▸ TASK TO COMPLETE
Omit the pictures, then reproduce every remaining record exactly.

►

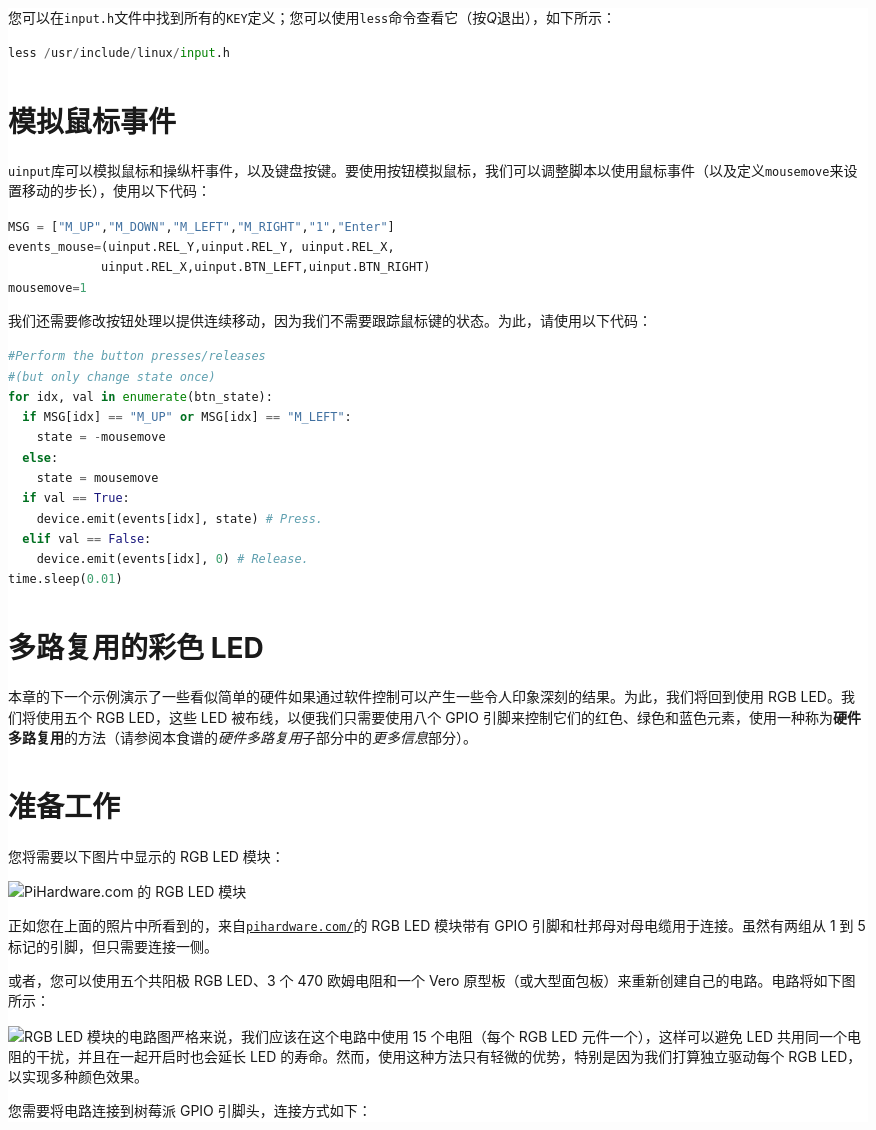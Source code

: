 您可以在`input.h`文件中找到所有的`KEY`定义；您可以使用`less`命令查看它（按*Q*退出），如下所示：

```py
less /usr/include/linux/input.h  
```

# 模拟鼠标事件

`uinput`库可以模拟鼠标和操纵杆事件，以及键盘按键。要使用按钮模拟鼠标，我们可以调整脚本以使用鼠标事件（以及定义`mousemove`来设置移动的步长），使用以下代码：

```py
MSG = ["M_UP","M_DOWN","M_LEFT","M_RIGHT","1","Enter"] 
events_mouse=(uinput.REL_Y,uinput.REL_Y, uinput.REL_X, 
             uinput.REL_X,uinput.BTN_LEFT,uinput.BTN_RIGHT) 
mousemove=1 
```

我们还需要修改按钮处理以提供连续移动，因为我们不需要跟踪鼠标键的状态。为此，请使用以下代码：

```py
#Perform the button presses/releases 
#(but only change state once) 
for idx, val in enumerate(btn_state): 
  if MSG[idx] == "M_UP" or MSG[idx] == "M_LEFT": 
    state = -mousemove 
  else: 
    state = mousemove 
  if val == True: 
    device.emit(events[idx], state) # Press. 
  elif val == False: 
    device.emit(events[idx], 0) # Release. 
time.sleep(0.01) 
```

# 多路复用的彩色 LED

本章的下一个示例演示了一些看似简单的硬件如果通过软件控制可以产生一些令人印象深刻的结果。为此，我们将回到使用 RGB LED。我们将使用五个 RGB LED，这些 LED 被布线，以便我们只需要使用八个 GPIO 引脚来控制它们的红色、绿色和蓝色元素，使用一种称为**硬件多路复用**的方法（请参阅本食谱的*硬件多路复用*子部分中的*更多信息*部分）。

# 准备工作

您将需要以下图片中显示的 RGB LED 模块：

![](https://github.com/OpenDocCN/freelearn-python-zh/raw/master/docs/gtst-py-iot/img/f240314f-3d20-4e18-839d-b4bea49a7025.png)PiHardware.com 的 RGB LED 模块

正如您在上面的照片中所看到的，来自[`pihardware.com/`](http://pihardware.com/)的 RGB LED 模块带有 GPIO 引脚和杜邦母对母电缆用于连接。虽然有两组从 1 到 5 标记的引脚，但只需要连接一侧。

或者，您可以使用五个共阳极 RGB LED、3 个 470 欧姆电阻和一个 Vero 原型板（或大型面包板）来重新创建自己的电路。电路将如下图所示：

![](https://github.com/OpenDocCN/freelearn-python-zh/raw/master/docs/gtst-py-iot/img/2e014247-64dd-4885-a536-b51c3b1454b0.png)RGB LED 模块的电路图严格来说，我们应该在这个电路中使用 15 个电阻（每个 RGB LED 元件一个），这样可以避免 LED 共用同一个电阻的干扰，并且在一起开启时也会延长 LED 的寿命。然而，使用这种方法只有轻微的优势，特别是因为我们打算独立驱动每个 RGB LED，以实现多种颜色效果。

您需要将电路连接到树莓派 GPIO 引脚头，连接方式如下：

◄

▸ EXERCISE SOLUTION
Source code

: 您可以在`input.h`文件中找到所有的`KEY`定义；您可以使用`less`命令查看它（按*Q*退出），如下所示：

```py
less /usr/include/linux/input.h  
```

# 模拟鼠标事件

`uinput`库可以模拟鼠标和操纵杆事件，以及键盘按键。要使用按钮模拟鼠标，我们可以调整脚本以使用鼠标事件（以及定义`mousemove`来设置移动的步长），使用以下代码：

```py
MSG = ["M_UP","M_DOWN","M_LEFT","M_RIGHT","1","Enter"] 
events_mouse=(uinput.REL_Y,uinput.REL_Y, uinput.REL_X, 
             uinput.REL_X,uinput.BTN_LEFT,uinput.BTN_RIGHT) 
mousemove=1 
```

我们还需要修改按钮处理以提供连续移动，因为我们不需要跟踪鼠标键的状态。为此，请使用以下代码：

```py
#Perform the button presses/releases 
#(but only change state once) 
for idx, val in enumerate(btn_state): 
  if MSG[idx] == "M_UP" or MSG[idx] == "M_LEFT": 
    state = -mousemove 
  else: 
    state = mousemove 
  if val == True: 
    device.emit(events[idx], state) # Press. 
  elif val == False: 
    device.emit(events[idx], 0) # Release. 
time.sleep(0.01) 
```

# 多路复用的彩色 LED

本章的下一个示例演示了一些看似简单的硬件如果通过软件控制可以产生一些令人印象深刻的结果。为此，我们将回到使用 RGB LED。我们将使用五个 RGB LED，这些 LED 被布线，以便我们只需要使用八个 GPIO 引脚来控制它们的红色、绿色和蓝色元素，使用一种称为**硬件多路复用**的方法（请参阅本食谱的*硬件多路复用*子部分中的*更多信息*部分）。

# 准备工作

您将需要以下图片中显示的 RGB LED 模块：

![](https://github.com/OpenDocCN/freelearn-python-zh/raw/master/docs/gtst-py-iot/img/f240314f-3d20-4e18-839d-b4bea49a7025.png)PiHardware.com 的 RGB LED 模块

正如您在上面的照片中所看到的，来自[`pihardware.com/`](http://pihardware.com/)的 RGB LED 模块带有 GPIO 引脚和杜邦母对母电缆用于连接。虽然有两组从 1 到 5 标记的引脚，但只需要连接一侧。

或者，您可以使用五个共阳极 RGB LED、3 个 470 欧姆电阻和一个 Vero 原型板（或大型面包板）来重新创建自己的电路。电路将如下图所示：

![](https://github.com/OpenDocCN/freelearn-python-zh/raw/master/docs/gtst-py-iot/img/2e014247-64dd-4885-a536-b51c3b1454b0.png)RGB LED 模块的电路图严格来说，我们应该在这个电路中使用 15 个电阻（每个 RGB LED 元件一个），这样可以避免 LED 共用同一个电阻的干扰，并且在一起开启时也会延长 LED 的寿命。然而，使用这种方法只有轻微的优势，特别是因为我们打算独立驱动每个 RGB LED，以实现多种颜色效果。

您需要将电路连接到树莓派 GPIO 引脚头，连接方式如下：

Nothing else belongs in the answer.